What happens to the value of x _{0} during one complete revolution of the ray? It starts out at x _{0} = 1, then decreases until it reaches x _{0} = 0 when θ = 90° = π/2 rad. After that, x _{0} continues to decrease, getting down to x _{0} = −1 when θ = 180° = π rad. As P continues counterclockwise around the circle, x _{0} begins to increase again; at θ = 270° = 3 π /2 rad, the value gets back up to x _{0} = 0. After that, x _{0} increases further until, when P has gone completely around the circle, it returns to x _{0} = 1 for θ = 360° = 2π rad.

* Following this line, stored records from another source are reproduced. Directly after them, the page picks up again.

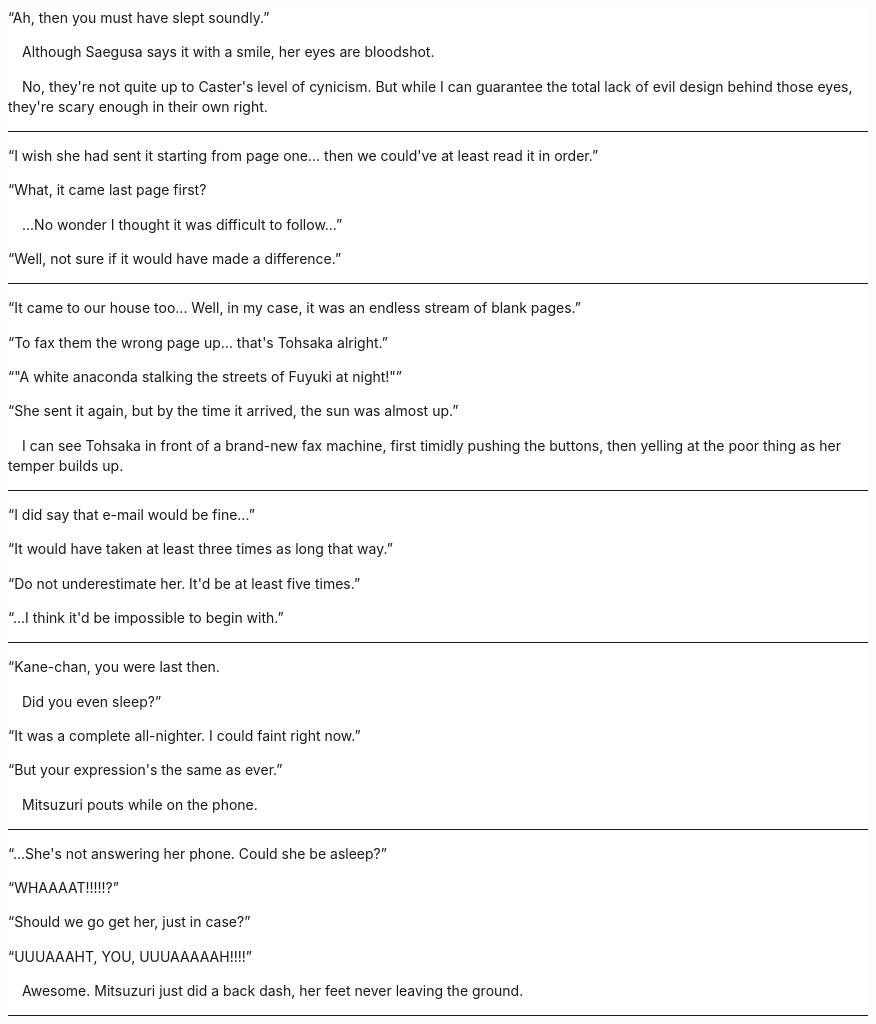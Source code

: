 “Ah, then you must have slept soundly.”  
  
　Although Saegusa says it with a smile, her eyes are bloodshot.  
  
　No, they're not quite up to Caster's level of cynicism. But while I can guarantee the total lack of evil design behind those eyes, they're scary enough in their own right.  
  
---  
  
“I wish she had sent it starting from page one... then we could've at least read it in order.”  
  
“What, it came last page first?  
  
　...No wonder I thought it was difficult to follow...”  
  
“Well, not sure if it would have made a difference.”  
  
---  
  
“It came to our house too... Well, in my case, it was an endless stream of blank pages.”  
  
“To fax them the wrong page up... that's Tohsaka alright.”  
  
“"A white anaconda stalking the streets of Fuyuki at night!"”  
  
“She sent it again, but by the time it arrived, the sun was almost up.”  
  
　I can see Tohsaka in front of a brand-new fax machine, first timidly pushing the buttons, then yelling at the poor thing as her temper builds up.  
  
---  
  
“I did say that e-mail would be fine...”  
  
“It would have taken at least three times as long that way.”  
  
“Do not underestimate her. It'd be at least five times.”  
  
“...I think it'd be impossible to begin with.”  
  
---  
  
“Kane-chan, you were last then.  
  
　Did you even sleep?”  
  
“It was a complete all-nighter. I could faint right now.”  
  
“But your expression's the same as ever.”  
  
　Mitsuzuri pouts while on the phone.  
  
---  
  
“...She's not answering her phone. Could she be asleep?”  
  
“WHAAAAT!!!!!?”  
  
“Should we go get her, just in case?”  
  
“UUUAAAHT, YOU, UUUAAAAAH!!!!”  
  
　Awesome. Mitsuzuri just did a back dash, her feet never leaving the ground.  
  
---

The value of x _{0} is defined as the cosine of the angle θ . The cosine function is abbreviated cos. So we can write this:
cos θ = x _{0}
Fig. 91 . The unit circle is the basis for the trigonometric functions. some point P = ( x _{0} , y _{0} ). Then we can define three mathematical functions, called circular functions , of the angle θ in a simple way.
The Tangent Function
Once again, refer to Fig. 91. The tangent (abbreviated tan) of an angle θ is defined using the same ray OP and the same point P = ( x _{0} , y _{0} ) as is done with the sine and cosine functions. The definition is:
tan θ = y _{0} / x _{0}
Because we already know that sin θ = y _{0} and cos θ = x _{0} , we can express the tangent function in terms of the sine and the cosine:
tan θ = sin θ /cos θ
This function is interesting because, unlike the sine and cosine functions, it “blows up” at certain values of θ . Whenever x _{0} = 0, the denominator of either quotient above becomes zero. Division by zero is not defined, and that means the tangent function is not defined for any angle θ such that cos θ = 0. Such angles are all the odd multiples of 90° ( π /2 rad).
Fig. 91 . The unit circle is the basis for the trigonometric functions. some point P = ( x _{0} , y _{0} ). Then we can define three mathematical functions, called circular functions , of the angle θ in a simple way.
PROBLEM 91
What is tan 45°? Do not perform any calculations. You should be able to infer this without having to write down a single numeral, and without using a calculator.
SOLUTION 91
Draw a diagram of a unit circle, such as the one in Fig. 91, and place ray OP such that it subtends an angle of 45° with respect to the x axis. That angle is the angle of which we want to find the tangent. Note that the ray OP also subtends an angle of 45° with respect to the y axis, because the x and y axes are perpendicular (they are oriented at 90° with respect to each other), and 45° is exactly half of 90°. Every point on the ray OP is equally distant from the x and y axes; this includes the point ( x _{0} , y _{0} ). It follows that x _{0} and y _{0} must be the same, and neither of them is zero. From this, we can conclude that y _{0} / x _{0} = 1. According to the definition of the tangent function, therefore, tan 45° = 1.
Practice problems for these concepts can be found at: Vectors And Cartesian ThreeSpace Practice Test.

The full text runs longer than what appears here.